Last night reminded why I love this city so much and how easy it is to be spontaneous here. NYC is constantly buzzing with cool events, exhibits, talks, concerts, and so much more. And while I mostly feel like this city is robbing me at any chance it gets, by doing enough research, I’ve found that some of the best offerings are totally free and a great time.

As I scoured the Internet in search of cool events, I stumbled upon one that sounded right up my alley; A Tenement Talk series about Vegetarian Cooking Past & Present. With no set plans for the night, why not have myself a little NYC summer adventure?

Hosted by the Tenement Museum, on the Lower East Side, Tenement Talks is an evening series of lectures, readings, panel discussions, films and other programs that provide historical and contemporary perspectives on New York City’s rich culture. You do not need to be a member to attend, nor does it cost any money. My only recommendation would be to arrive early so you’re not stuck standing the whole time.

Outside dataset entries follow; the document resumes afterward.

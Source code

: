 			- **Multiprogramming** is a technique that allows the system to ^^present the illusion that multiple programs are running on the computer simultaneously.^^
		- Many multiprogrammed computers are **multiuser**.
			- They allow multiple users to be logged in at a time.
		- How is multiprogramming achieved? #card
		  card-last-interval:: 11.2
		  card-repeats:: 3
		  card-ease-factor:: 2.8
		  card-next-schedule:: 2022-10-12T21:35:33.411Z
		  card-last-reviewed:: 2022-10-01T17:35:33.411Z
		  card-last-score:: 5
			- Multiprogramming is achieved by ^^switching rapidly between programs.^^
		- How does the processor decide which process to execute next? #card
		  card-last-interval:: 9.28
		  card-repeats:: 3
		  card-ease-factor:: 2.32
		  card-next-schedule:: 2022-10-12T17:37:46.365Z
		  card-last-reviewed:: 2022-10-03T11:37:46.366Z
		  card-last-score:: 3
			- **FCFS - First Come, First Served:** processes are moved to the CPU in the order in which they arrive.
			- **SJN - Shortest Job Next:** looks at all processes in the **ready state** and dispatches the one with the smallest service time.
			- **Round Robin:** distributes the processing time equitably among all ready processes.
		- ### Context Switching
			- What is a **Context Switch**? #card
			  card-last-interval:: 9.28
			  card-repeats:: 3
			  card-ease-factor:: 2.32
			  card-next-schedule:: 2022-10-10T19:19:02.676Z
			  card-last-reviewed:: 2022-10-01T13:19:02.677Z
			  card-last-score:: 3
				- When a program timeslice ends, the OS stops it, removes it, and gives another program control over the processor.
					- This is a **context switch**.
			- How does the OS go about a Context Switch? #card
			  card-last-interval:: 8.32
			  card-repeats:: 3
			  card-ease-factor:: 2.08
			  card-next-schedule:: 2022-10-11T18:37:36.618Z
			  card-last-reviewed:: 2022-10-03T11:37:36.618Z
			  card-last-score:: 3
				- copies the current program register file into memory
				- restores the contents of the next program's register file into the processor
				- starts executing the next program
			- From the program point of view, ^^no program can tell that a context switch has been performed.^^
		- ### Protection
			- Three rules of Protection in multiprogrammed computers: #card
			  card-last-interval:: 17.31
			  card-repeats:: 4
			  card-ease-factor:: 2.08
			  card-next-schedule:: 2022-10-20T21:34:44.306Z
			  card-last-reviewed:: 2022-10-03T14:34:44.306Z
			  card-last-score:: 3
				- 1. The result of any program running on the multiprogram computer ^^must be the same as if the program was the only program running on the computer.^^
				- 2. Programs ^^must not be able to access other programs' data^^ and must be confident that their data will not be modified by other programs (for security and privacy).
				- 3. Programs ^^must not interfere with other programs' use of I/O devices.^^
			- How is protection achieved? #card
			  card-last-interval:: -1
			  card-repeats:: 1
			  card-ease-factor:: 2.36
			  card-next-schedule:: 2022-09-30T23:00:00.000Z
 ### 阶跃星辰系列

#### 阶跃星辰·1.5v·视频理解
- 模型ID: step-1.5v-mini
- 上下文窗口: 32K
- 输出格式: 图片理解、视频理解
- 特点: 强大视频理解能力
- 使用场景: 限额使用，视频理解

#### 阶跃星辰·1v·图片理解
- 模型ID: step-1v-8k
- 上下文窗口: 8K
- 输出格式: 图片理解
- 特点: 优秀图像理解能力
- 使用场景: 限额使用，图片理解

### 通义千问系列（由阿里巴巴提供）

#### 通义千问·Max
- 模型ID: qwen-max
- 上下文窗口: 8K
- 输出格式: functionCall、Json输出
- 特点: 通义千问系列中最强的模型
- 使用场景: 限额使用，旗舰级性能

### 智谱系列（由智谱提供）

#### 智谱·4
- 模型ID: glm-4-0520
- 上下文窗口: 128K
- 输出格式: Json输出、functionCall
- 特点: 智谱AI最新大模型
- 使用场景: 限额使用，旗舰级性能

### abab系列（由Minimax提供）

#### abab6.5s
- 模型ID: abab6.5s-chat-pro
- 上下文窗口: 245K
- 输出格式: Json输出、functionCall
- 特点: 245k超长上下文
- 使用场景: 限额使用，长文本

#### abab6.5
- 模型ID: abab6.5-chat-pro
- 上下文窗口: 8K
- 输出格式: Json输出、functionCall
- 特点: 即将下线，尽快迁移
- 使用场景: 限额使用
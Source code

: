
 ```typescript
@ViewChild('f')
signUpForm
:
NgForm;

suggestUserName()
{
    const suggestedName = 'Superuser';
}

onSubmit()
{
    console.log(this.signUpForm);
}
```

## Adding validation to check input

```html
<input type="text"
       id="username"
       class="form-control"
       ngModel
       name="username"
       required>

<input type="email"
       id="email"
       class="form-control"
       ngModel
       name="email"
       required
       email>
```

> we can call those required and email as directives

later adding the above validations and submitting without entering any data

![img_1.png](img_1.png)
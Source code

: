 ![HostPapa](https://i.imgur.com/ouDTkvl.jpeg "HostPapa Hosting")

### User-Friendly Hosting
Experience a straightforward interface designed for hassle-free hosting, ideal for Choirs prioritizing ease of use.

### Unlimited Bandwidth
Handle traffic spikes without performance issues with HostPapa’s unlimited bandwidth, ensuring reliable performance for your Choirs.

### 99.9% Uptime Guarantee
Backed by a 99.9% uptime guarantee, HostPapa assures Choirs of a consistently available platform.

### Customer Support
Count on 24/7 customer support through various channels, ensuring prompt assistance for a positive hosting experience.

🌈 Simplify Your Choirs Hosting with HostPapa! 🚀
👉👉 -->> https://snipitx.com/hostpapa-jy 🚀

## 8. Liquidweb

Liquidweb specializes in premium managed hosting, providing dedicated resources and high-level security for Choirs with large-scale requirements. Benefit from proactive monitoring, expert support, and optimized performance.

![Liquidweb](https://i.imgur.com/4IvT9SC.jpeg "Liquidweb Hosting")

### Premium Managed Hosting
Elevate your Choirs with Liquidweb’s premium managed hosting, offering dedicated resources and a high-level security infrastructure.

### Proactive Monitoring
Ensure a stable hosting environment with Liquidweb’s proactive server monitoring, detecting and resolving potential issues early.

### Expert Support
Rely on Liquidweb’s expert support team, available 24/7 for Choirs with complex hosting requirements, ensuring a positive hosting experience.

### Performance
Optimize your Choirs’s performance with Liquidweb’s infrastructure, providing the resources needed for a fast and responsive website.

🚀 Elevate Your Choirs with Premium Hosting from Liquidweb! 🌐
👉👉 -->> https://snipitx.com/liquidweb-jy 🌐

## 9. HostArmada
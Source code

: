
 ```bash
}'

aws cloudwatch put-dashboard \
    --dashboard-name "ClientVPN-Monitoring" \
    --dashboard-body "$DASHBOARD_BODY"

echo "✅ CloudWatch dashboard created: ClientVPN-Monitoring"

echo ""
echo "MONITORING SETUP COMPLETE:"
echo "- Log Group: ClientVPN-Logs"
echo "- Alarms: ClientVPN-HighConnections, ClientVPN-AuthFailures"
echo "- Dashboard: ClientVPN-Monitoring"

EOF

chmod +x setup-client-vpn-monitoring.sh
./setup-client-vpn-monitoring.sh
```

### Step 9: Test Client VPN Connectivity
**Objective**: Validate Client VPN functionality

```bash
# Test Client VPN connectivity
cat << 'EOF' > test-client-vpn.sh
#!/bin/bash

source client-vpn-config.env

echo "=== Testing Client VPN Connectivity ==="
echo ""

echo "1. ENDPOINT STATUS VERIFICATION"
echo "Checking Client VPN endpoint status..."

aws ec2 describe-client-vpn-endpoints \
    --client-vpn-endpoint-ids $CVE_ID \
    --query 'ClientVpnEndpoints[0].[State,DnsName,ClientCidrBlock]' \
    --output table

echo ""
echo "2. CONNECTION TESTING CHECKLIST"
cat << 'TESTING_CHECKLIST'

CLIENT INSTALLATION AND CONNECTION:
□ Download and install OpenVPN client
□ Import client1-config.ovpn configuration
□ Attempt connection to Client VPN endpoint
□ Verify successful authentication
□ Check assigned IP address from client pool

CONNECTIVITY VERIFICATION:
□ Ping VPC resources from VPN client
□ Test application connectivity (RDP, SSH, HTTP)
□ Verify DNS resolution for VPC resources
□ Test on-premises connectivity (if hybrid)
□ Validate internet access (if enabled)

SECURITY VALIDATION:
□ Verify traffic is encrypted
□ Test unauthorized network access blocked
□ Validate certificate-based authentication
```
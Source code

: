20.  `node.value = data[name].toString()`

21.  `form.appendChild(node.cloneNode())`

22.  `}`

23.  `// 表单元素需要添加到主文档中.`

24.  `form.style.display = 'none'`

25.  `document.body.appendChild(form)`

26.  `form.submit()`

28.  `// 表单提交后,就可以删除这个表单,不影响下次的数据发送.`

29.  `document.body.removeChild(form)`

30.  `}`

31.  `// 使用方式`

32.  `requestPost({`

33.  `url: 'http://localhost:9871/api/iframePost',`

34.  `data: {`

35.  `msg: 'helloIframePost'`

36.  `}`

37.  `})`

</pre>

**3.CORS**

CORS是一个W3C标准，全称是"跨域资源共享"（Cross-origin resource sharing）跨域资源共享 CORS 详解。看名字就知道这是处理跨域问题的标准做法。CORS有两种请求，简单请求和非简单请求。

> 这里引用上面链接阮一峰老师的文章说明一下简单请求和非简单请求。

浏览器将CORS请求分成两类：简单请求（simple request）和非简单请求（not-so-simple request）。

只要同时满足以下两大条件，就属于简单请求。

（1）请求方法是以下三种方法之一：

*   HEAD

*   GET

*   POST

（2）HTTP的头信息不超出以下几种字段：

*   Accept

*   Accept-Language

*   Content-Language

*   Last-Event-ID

Tenement Talks at the Tenement Museum

This specific talk was about the book The Vilna Vegetarian Cookbook written by a pioneer of Jewish vegetarian cooking, Fania Lewando, which was first published in 1938. It’s recently been translated from Yiddish to English by Eve Jochnowitz and a new publication is now available for sale. Eve and restaurateur Amanda Cohen (Dirt Candy) were present and interviewed by culinary historian Jane Ziegelman to compare and contrast vegetarianism of the past to today.

Eve discussed Fania and what kind of woman she was and her inspiration behind the cookbook. Fania did not spend anytime talking about how delicious her recipes were. Instead, she makes it clear that she knew what she was doing and through her instructions she shared how it’s meant to be done. Eve herself translated every single recipe, totaling 400. And she tried making about a fourth of them. The recipes ranged, but a consistent ingredient throughout seemed to be butter. And TONS of it!

Amanda answered a variety of questions, including why she doesn’t actually like the word vegetarian and why she doesn’t refer to her restaurant as such. “I want my restaurant to appeal to all, rather than having a narrow attraction,” explained Amanda. She went on to explain how the reputation for vegetarianism in the US has never been very good. “People have been known to go vegetarian for three motives: religion, health, and ecological/environmental reasons. But what about the actual taste of vegetarian food?” She wants people to realize that vegetarianism is not only good for the world and your health, but it can actually be decadent and pleasurable.

Any similarities between Fania and Amanda? All women worked for her and all women work for Amanda. Who run the word? Girls.

Overall, it was so interesting to hear about Fania and how she was on the forefront of the vegetarian diet that has only recently caught on here in the US. At the end, Sarah Lohman, historic gastronomist, gave us a tasting of a “cabbage cake” dessert from the cookbook. It was actually delicious, despite the strange name. And if it was any indication of the rest of her recipes, then I highly recommend you go grab a copy ASAP.